**Work to complete**
Your response should contain only the lines running from the top of the data below through the line with "The joint distribution", both included. Pictures must be omitted.

**Source material**
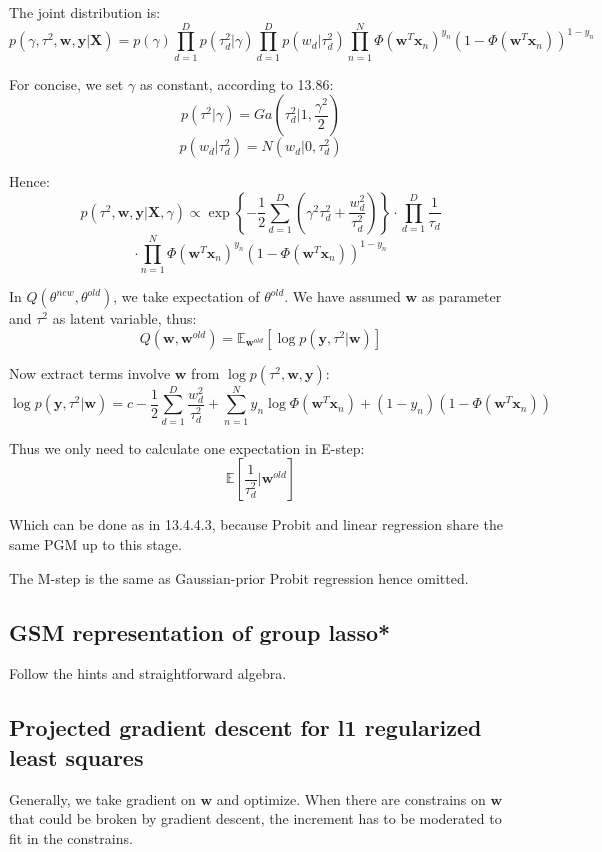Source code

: \documentclass[UTF8]{ctexart}
\begin{document}
The joint distribution is:
$$p(\gamma,\tau^{2},\textbf{w},\textbf{y}|\textbf{X})=p(\gamma)\prod_{d=1}^{D}p(\tau_{d}^{2}|\gamma)\prod_{d=1}^{D}p(w_{d}|\tau_{d}^{2})\prod_{n=1}^{N}\Phi(\textbf{w}^{T}\textbf{x}_{n})^{y_{n}}(1-\Phi(\textbf{w}^{T}\textbf{x}_{n}))^{1-y_{n}}$$

For concise, we set $\gamma$ as constant, according to 13.86:
$$p(\tau^{2}|\gamma)=Ga(\tau_{d}^{2}|1,\frac{\gamma^{2}}{2})$$
$$p(w_{d}|\tau_{d}^{2})=N(w_{d}|0,\tau_{d}^{2})$$

Hence:
$$p(\tau^{2},\textbf{w},\textbf{y}|\textbf{X},\gamma)\propto \exp\left\{ -\frac{1}{2}\sum_{d=1}^{D}(\gamma^{2}\tau_{d}^{2} + \frac{w_{d}^{2}}{\tau_{d}^{2}}) \right\}\cdot \prod_{d=1}^{D}\frac{1}{\tau_{d}}$$
$$\cdot \prod_{n=1}^{N}\Phi(\textbf{w}^{T}\textbf{x}_{n})^{y_{n}}(1-\Phi(\textbf{w}^{T}\textbf{x}_{n}))^{1-y_{n}}$$

In $Q(\theta^{new},\theta^{old})$, we take expectation of $\theta^{old}$. We have assumed $\textbf{w}$ as parameter and $\tau^{2}$ as latent variable, thus:
$$Q(\textbf{w},\textbf{w}^{old})=\mathbb{E}_{\textbf{w}^{old}}[\log p(\textbf{y},\tau^{2}|\textbf{w})]$$

Now extract terms involve $\textbf{w}$ from $\log p(\tau^{2},\textbf{w},\textbf{y})$:
$$\log p(\textbf{y},\tau^{2}|\textbf{w}) = c -\frac{1}{2}\sum_{d=1}^{D} \frac{w_{d}^{2}}{\tau_{d}^{2}} + \sum_{n=1}^{N} y_{n}\log \Phi(\textbf{w}^{T}\textbf{x}_{n}) + (1-y_{n})(1-\Phi(\textbf{w}^{T}\textbf{x}_{n}))$$

Thus we only need to calculate one expectation in E-step:
$$\mathbb{E}[\frac{1}{\tau_{d}^{2}}|\textbf{w}^{old}]$$

Which can be done as in 13.4.4.3, because Probit and linear regression share the same PGM up to this stage.

The M-step is the same as Gaussian-prior Probit regression hence omitted.

\subsection{GSM representation  of group lasso*}
Follow the hints and straightforward algebra.

\subsection{Projected gradient descent for l1 regularized least squares}
Generally, we take gradient on $\textbf{w}$ and optimize. When there are constrains on $\textbf{w}$ that could be broken by gradient descent, the increment has to be moderated to fit in the constrains.
\end{document}
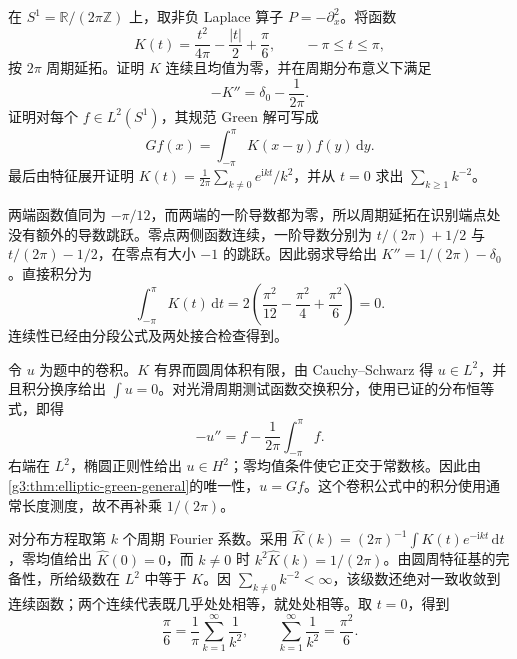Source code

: \begin{exercise}\label{g3:ex:circle-green-kernel}
	在 \(S^1=\mathbb R/(2\pi\mathbb Z)\) 上，取非负 Laplace 算子 \(P=-\partial_x^2\)。将函数
	\[
		K(t)=\frac{t^2}{4\pi}-\frac{|t|}2+\frac\pi6,
		\qquad -\pi\le t\le\pi,
	\]
	按 \(2\pi\) 周期延拓。证明 \(K\) 连续且均值为零，并在周期分布意义下满足
	\[
		-K''=\delta_0-\frac1{2\pi}.
	\]
	证明对每个 \(f\in L^2(S^1)\)，其规范 Green 解可写成
	\[
		Gf(x)=\int_{-\pi}^\pi K(x-y)f(y)\,\mathrm dy.
	\]
	最后由特征展开证明
	\(K(t)=\frac1{2\pi}\sum_{k\ne0}e^{\mathrm ikt}/k^2\)，并从 \(t=0\) 求出 \(\sum_{k\ge1}k^{-2}\)。
\end{exercise}
\begin{solution}
	两端函数值同为 \(-\pi/12\)，而两端的一阶导数都为零，所以周期延拓在识别端点处没有额外的导数跳跃。零点两侧函数连续，一阶导数分别为 \(t/(2\pi)+1/2\) 与 \(t/(2\pi)-1/2\)，在零点有大小 \(-1\) 的跳跃。因此弱求导给出 \(K''=1/(2\pi)-\delta_0\)。直接积分为
	\[
		\int_{-\pi}^\pi K(t)\,\mathrm dt
		=2\left(\frac{\pi^2}{12}-\frac{\pi^2}4+\frac{\pi^2}6\right)=0.
	\]
	连续性已经由分段公式及两处接合检查得到。

	令 \(u\) 为题中的卷积。\(K\) 有界而圆周体积有限，由 Cauchy--Schwarz 得 \(u\in L^2\)，并且积分换序给出 \(\int u=0\)。对光滑周期测试函数交换积分，使用已证的分布恒等式，即得
	\[
		-u''=f-\frac1{2\pi}\int_{-\pi}^\pi f.
	\]
	右端在 \(L^2\)，椭圆正则性给出 \(u\in H^2\)；零均值条件使它正交于常数核。因此由\cref{g3:thm:elliptic-green-general}的唯一性，\(u=Gf\)。这个卷积公式中的积分使用通常长度测度，故不再补乘 \(1/(2\pi)\)。

	对分布方程取第 \(k\) 个周期 Fourier 系数。采用 \(\widehat K(k)=(2\pi)^{-1}\int K(t)e^{-\mathrm ikt}\,\mathrm dt\)，零均值给出 \(\widehat K(0)=0\)，而 \(k\ne0\) 时
	\(k^2\widehat K(k)=1/(2\pi)\)。由圆周特征基的完备性，所给级数在 \(L^2\) 中等于 \(K\)。因 \(\sum_{k\ne0}k^{-2}<\infty\)，该级数还绝对一致收敛到连续函数；两个连续代表既几乎处处相等，就处处相等。取 \(t=0\)，得到
	\[
		\frac\pi6=\frac1\pi\sum_{k=1}^\infty\frac1{k^2},
		\qquad \sum_{k=1}^\infty\frac1{k^2}=\frac{\pi^2}6.
	\]
\end{solution}

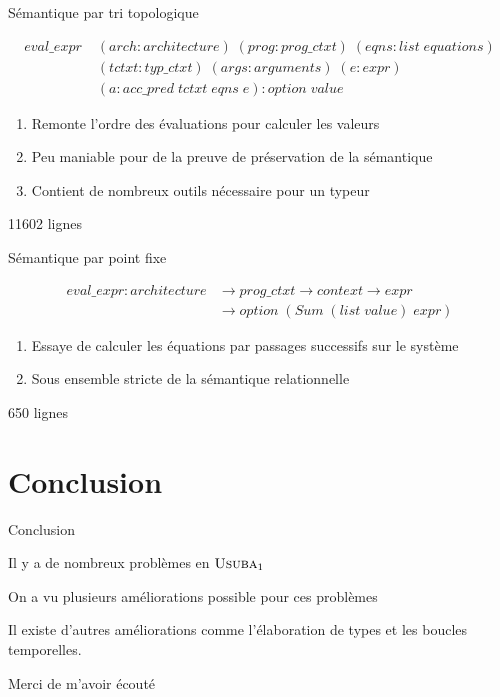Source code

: \documentclass{beamer}
\newcommand{\UsubaA}{$\textsc{Usuba}_1$}
\begin{document}
\begin{frame}{Sémantique par tri topologique}

\begin{align*}
    eval\_expr \; & (arch : architecture) \; (prog : prog\_ctxt) \; (eqns : list \; equations) \\
    & (tctxt : typ\_ctxt) \; (args : arguments) \; (e : expr) \\
    & (a : acc\_pred \; tctxt \; eqns \; e) : option \; value
\end{align*}
 
\begin{enumerate}
\item Remonte l'ordre des évaluations pour calculer les valeurs
\item Peu maniable pour de la preuve de préservation de la sémantique
\item Contient de nombreux outils nécessaire pour un typeur
\end{enumerate}

11602 lignes

\end{frame}

\begin{frame}{Sémantique par point fixe}


\begin{align*}
    eval\_expr : architecture & \rightarrow prog\_ctxt \rightarrow context \rightarrow expr \\
        & \rightarrow option \; (Sum \; (list \; value) \; expr)
\end{align*}


\begin{enumerate}
\item Essaye de calculer les équations par passages successifs sur le système
\item Sous ensemble stricte de la sémantique relationnelle
\end{enumerate}

650 lignes

\end{frame}


\section{Conclusion}

\begin{frame}{Conclusion}

Il y a de nombreux problèmes en \UsubaA{}

On a vu plusieurs améliorations possible pour ces problèmes

Il existe d'autres améliorations comme l'élaboration de types et les boucles temporelles.

\end{frame}

\begin{frame}
Merci de m'avoir écouté
\end{frame}
\end{document}
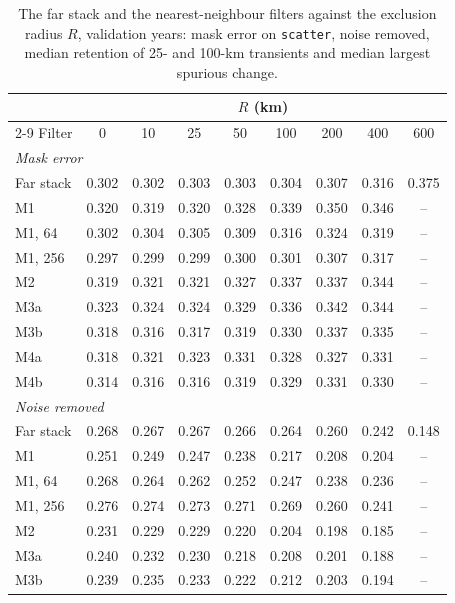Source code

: \documentclass[preprint,12pt,authoryear]{elsarticle}
\begin{document}
\begin{table}[tbp]
  \centering
  \scriptsize\renewcommand{\arraystretch}{0.95}
  \caption{The far stack and the nearest-neighbour filters against the exclusion radius $R$, validation years: mask error on \texttt{scatter}, noise removed, median retention of 25- and 100-km transients and median largest spurious change.}
  \label{tab:radius}
  \setlength{\tabcolsep}{4pt}
  \begin{tabular}{lcccccccc}
    \toprule
    & \multicolumn{8}{c}{$R$ (km)} \\
    \cmidrule(lr){2-9}
    Filter & 0 & 10 & 25 & 50 & 100 & 200 & 400 & 600 \\
    \midrule
    \multicolumn{9}{l}{\textit{Mask error}} \\
    Far stack & 0.302 & 0.302 & 0.303 & 0.303 & 0.304 & 0.307 & 0.316 & 0.375 \\
    M1 & 0.320 & 0.319 & 0.320 & 0.328 & 0.339 & 0.350 & 0.346 & -- \\
    M1, 64 & 0.302 & 0.304 & 0.305 & 0.309 & 0.316 & 0.324 & 0.319 & -- \\
    M1, 256 & 0.297 & 0.299 & 0.299 & 0.300 & 0.301 & 0.307 & 0.317 & -- \\
    M2 & 0.319 & 0.321 & 0.321 & 0.327 & 0.337 & 0.337 & 0.344 & -- \\
    M3a & 0.323 & 0.324 & 0.324 & 0.329 & 0.336 & 0.342 & 0.344 & -- \\
    M3b & 0.318 & 0.316 & 0.317 & 0.319 & 0.330 & 0.337 & 0.335 & -- \\
    M4a & 0.318 & 0.321 & 0.323 & 0.331 & 0.328 & 0.327 & 0.331 & -- \\
    M4b & 0.314 & 0.316 & 0.316 & 0.319 & 0.329 & 0.331 & 0.330 & -- \\
    \multicolumn{9}{l}{\textit{Noise removed}} \\
    Far stack & 0.268 & 0.267 & 0.267 & 0.266 & 0.264 & 0.260 & 0.242 & 0.148 \\
    M1 & 0.251 & 0.249 & 0.247 & 0.238 & 0.217 & 0.208 & 0.204 & -- \\
    M1, 64 & 0.268 & 0.264 & 0.262 & 0.252 & 0.247 & 0.238 & 0.236 & -- \\
    M1, 256 & 0.276 & 0.274 & 0.273 & 0.271 & 0.269 & 0.260 & 0.241 & -- \\
    M2 & 0.231 & 0.229 & 0.229 & 0.220 & 0.204 & 0.198 & 0.185 & -- \\
    M3a & 0.240 & 0.232 & 0.230 & 0.218 & 0.208 & 0.201 & 0.188 & -- \\
    M3b & 0.239 & 0.235 & 0.233 & 0.222 & 0.212 & 0.203 & 0.194 & -- \\

\end{tabular}
\end{table}
\end{document}
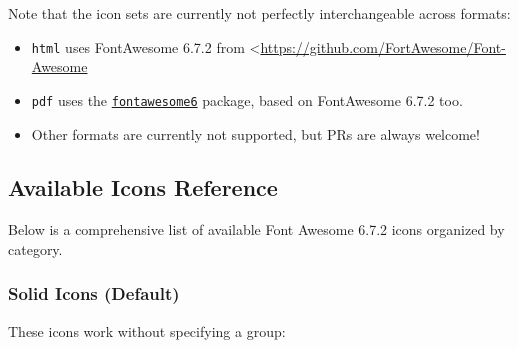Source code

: \documentclass[
  letterpaper,
  DIV=11,
  numbers=noendperiod]{scrartcl}
\providecommand{\tightlist}{%
  \setlength{\itemsep}{0pt}\setlength{\parskip}{0pt}}
\begin{document}
Note that the icon sets are currently not perfectly interchangeable
across formats:

\begin{itemize}
\tightlist
\item
  \texttt{html} uses FontAwesome 6.7.2 from
  \textless{}\url{https://github.com/FortAwesome/Font-Awesome}
\item
  \texttt{pdf} uses the
  \href{https://ctan.org/pkg/fontawesome6}{\texttt{fontawesome6}}
  package, based on FontAwesome 6.7.2 too.
\item
  Other formats are currently not supported, but PRs are always welcome!
\end{itemize}

\subsection{Available Icons Reference}\label{available-icons-reference}

Below is a comprehensive list of available Font Awesome 6.7.2 icons
organized by category.

\subsubsection{Solid Icons (Default)}\label{solid-icons-default}

These icons work without specifying a group:
\end{document}
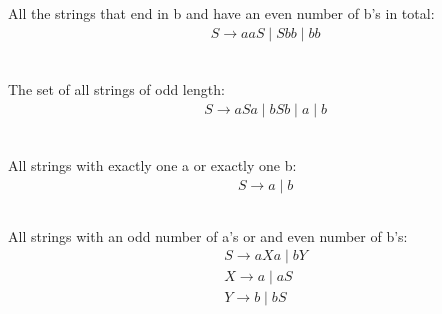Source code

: \documentclass[12pt,a4paper,oneside]{report}
\begin{document}
\subsection{}
All the strings that end in b and have an even number of b's in total:
\begin{equation}
\begin{split}
&S \rightarrow aaS \mid Sbb \mid bb\\
\end{split}
\end{equation}
\subsection{}
The set of all strings of odd length:
\begin{equation}
\begin{split}
&S \rightarrow aSa \mid bSb \mid a \mid b\\
\end{split}
\end{equation}
\subsection{}
All strings with exactly one a or exactly one b:
\begin{equation}
\begin{split}
&S \rightarrow a \mid b 
\end{split}
\end{equation}
\subsection{}

All strings with an odd number of a's or and even number of b's:
\begin{equation}
\begin{split}
&S \rightarrow aXa \mid bY\\
&X \rightarrow a \mid aS\\
&Y \rightarrow b \mid bS
\end{split}
\end{equation}
\end{document}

**Completed task**
Source code

: \documentclass[UTF8]{ctexart}
\begin{document}
The joint distribution is:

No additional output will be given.